While I felt the author knew how this world worked, there were times when it would have helped to understand more of what makes Pacifica tick. Towards the end of the book there’s a throwaway comment about the potential consequences of taking down Sudice, of how society could unravel because the company’s tied into so many things. This would have been good to bring up earlier. In fact, the comment states that the group has discussed this issue, though the reader never sees any of these discussions. It’s a failure of world-building because as a readier I didn’t realize the full import of the company they want to bring down and that the Trust’s actions might not be as black and white as they’re being portrayed. Knowing what Sudice does, and how the world would be impacted would have added more depth and complexity to the characters, and the show how difficult the decision they’re making really is.
The book is paced well so there’s a good mix of action and down time. The mystery of what Roz is doing and how the Trust can take her down is quite entertaining, and there are a good number of twists to keep things interesting.

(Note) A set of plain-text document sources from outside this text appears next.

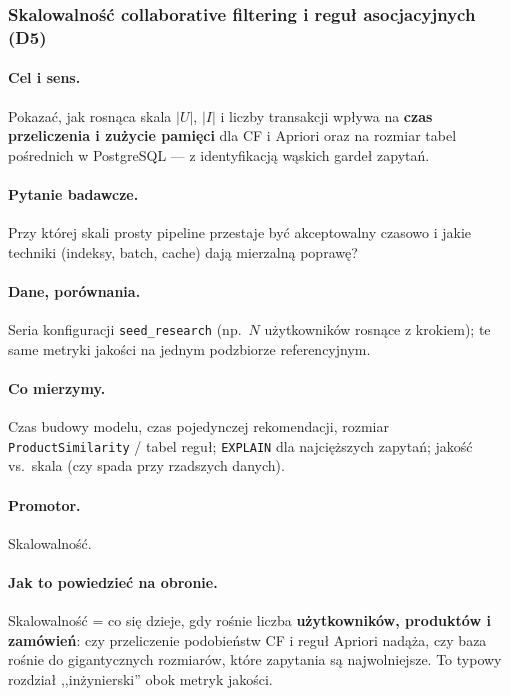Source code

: \documentclass[a4paper,11pt]{article}
\newcommand{\code}[1]{\texttt{\small #1}}
\begin{document}
\subsubsection{Skalowalność collaborative filtering i reguł asocjacyjnych (\textbf{D5})}

\paragraph{Cel i sens.}
Pokazać, jak rosnąca skala $|U|$, $|I|$ i liczby transakcji wpływa na \textbf{czas przeliczenia i zużycie pamięci} dla CF i Apriori oraz na rozmiar tabel pośrednich w PostgreSQL --- z identyfikacją wąskich gardeł zapytań.

\paragraph{Pytanie badawcze.}
Przy której skali prosty pipeline przestaje być akceptowalny czasowo i jakie techniki (indeksy, batch, cache) dają mierzalną poprawę?

\paragraph{Dane, porównania.}
Seria konfiguracji \texttt{seed\_research} (np.\ $N$ użytkowników rosnące z krokiem); te same metryki jakości na jednym podzbiorze referencyjnym.

\paragraph{Co mierzymy.}
Czas budowy modelu, czas pojedynczej rekomendacji, rozmiar \code{ProductSimilarity} / tabel reguł; \texttt{EXPLAIN} dla najcięższych zapytań; jakość vs.\ skala (czy spada przy rzadszych danych).

\paragraph{Promotor.}
Skalowalność.

\paragraph{Jak to powiedzieć na obronie.}
Skalowalność = co się dzieje, gdy rośnie liczba \textbf{użytkowników, produktów i zamówień}: czy przeliczenie podobieństw CF i reguł Apriori nadąża, czy baza rośnie do gigantycznych rozmiarów, które zapytania są najwolniejsze. To typowy rozdział ,,inżynierski'' obok metryk jakości.
\end{document}
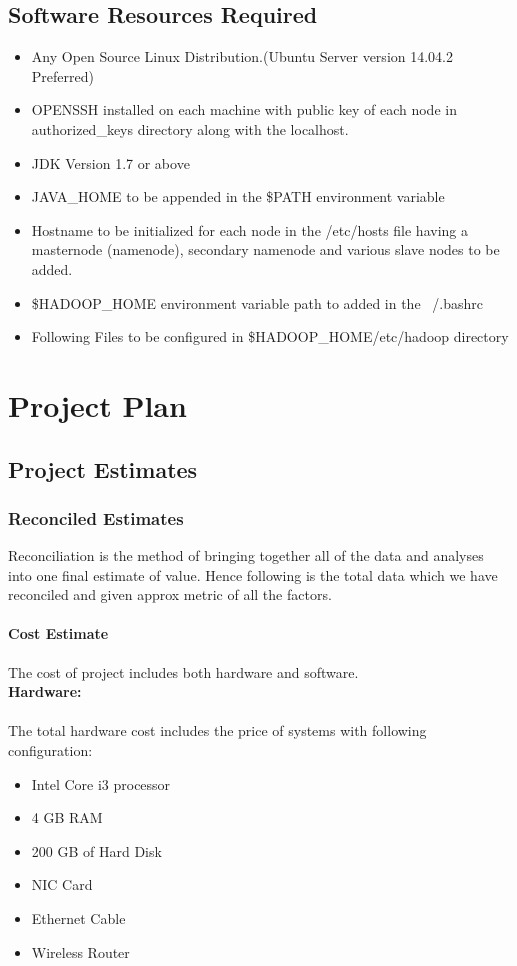 \documentclass[oneside,a4paper,12pt]{report}
\begin{document}
\section{Software Resources Required}
\begin{itemize}
\item Any Open Source Linux Distribution.(Ubuntu Server version 14.04.2 Preferred)
\item OPENSSH installed on each machine with public key of each node in authorized\_keys directory along with the localhost.
\item JDK Version 1.7 or above
\item JAVA\_HOME to be appended in the \$PATH environment variable
\item Hostname to be initialized for each node in the /etc/hosts file having a masternode (namenode), secondary namenode and various slave nodes to be added.
\item \$HADOOP\_HOME environment variable path to added in the ~/.bashrc 
\item Following Files to be configured in \$HADOOP\_HOME/etc/hadoop directory
\end{itemize}




\chapter{Project Plan}

\section{Project Estimates}
             
\subsection{Reconciled Estimates}
Reconciliation is the method of bringing together all of the data and analyses into one final estimate of value. Hence following is the total data which we have reconciled and given approx metric of all the factors. \\

\subsubsection{Cost Estimate}
The cost of project includes both hardware and software. \\[4ex]
\textbf{Hardware:} \\ \\
The total hardware cost includes the price of systems with following configuration: \\
\begin{itemize}
\item Intel Core i3 processor
\item 4 GB RAM
\item 200 GB of Hard Disk
\item NIC Card
\item Ethernet Cable
\item Wireless Router  \\
\end{itemize} 
\end{document}
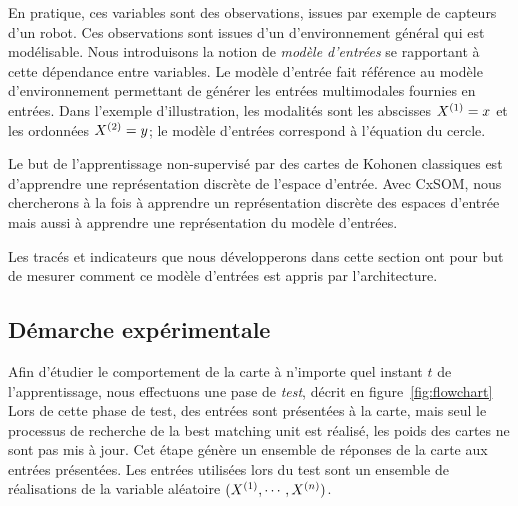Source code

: En pratique, ces variables sont des observations, issues par exemple de capteurs d'un robot. Ces observations sont issues d'un d'environnement général qui est modélisable. 
Nous introduisons la notion de \emph{modèle d'entrées} se rapportant à cette dépendance entre variables.
Le modèle d'entrée fait référence au modèle d'environnement permettant de générer les entrées multimodales fournies en entrées. Dans l'exemple d'illustration, les modalités sont les abscisses $X^{({1})} = x$ et les ordonnées $X^{({2})} = y$; le modèle d'entrées correspond à l'équation du cercle.

Le but de l'apprentissage non-supervisé par des cartes de Kohonen classiques est d'apprendre une représentation discrète de l'espace d'entrée.
Avec CxSOM, nous chercherons à la fois à apprendre un représentation discrète des espaces d'entrée mais aussi à apprendre une représentation du modèle d'entrées.

Les tracés et indicateurs que nous développerons dans cette section ont pour but de mesurer comment ce modèle d'entrées est appris par l'architecture. 

\subsection{Démarche expérimentale}

Afin d'étudier le comportement de la carte à n'importe quel instant $t$ de l'apprentissage, nous effectuons une pase de \emph{test}, décrit en figure~\ref{fig:flowchart}
Lors de cette phase de test, des entrées sont présentées à la carte, mais seul le processus de recherche de la best matching unit est réalisé, les poids des cartes ne sont pas mis à jour. Cet étape génère un ensemble de réponses de la carte aux entrées présentées.
Les entrées utilisées lors du test sont un ensemble de réalisations de la variable aléatoire $(X^{({1})}, \cdots, X^{({n})})$.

On the whole I enjoyed the book.
I think Carina and Dax slept together too early. While you get scenes from his point of view, you never see him question the wisdom of starting a relationship with a woman who has urges to kill and how he (or they) would deal with this. The scene at the end I refer to in my review is after Carina has Roz at her mercy and chooses not to kill her. The two talk about where things are headed between them. Given that Dax now knows she can control her negative urges better, this felt like a more natural place for their first sexual encounter. As a reader, this is also where I felt they connected better on an emotional level.